# [Records provided]
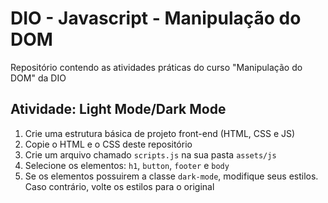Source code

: # DIO - Javascript - Manipulação do DOM

Repositório contendo as atividades práticas do curso "Manipulação do DOM" da DIO

## Atividade: Light Mode/Dark Mode

1. Crie uma estrutura básica de projeto front-end (HTML, CSS e JS)
2. Copie o HTML e o CSS deste repositório
3. Crie um arquivo chamado <code>scripts.js</code> na sua pasta <code>assets/js</code>
4. Selecione os elementos: <code>h1</code>, <code>button</code>, <code>footer</code> e <code>body</code>
5. Se os elementos possuirem a classe <code>dark-mode</code>, modifique seus estilos. Caso contrário, volte os estilos para o original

# [What you should do]
Return all material verbatim, pictures omitted.

# [Task answer]
Source code

: # DIO - Javascript - Manipulação do DOM

Repositório contendo as atividades práticas do curso "Manipulação do DOM" da DIO

## Atividade: Light Mode/Dark Mode

1. Crie uma estrutura básica de projeto front-end (HTML, CSS e JS)
2. Copie o HTML e o CSS deste repositório
3. Crie um arquivo chamado <code>scripts.js</code> na sua pasta <code>assets/js</code>
4. Selecione os elementos: <code>h1</code>, <code>button</code>, <code>footer</code> e <code>body</code>
5. Se os elementos possuirem a classe <code>dark-mode</code>, modifique seus estilos. Caso contrário, volte os estilos para o original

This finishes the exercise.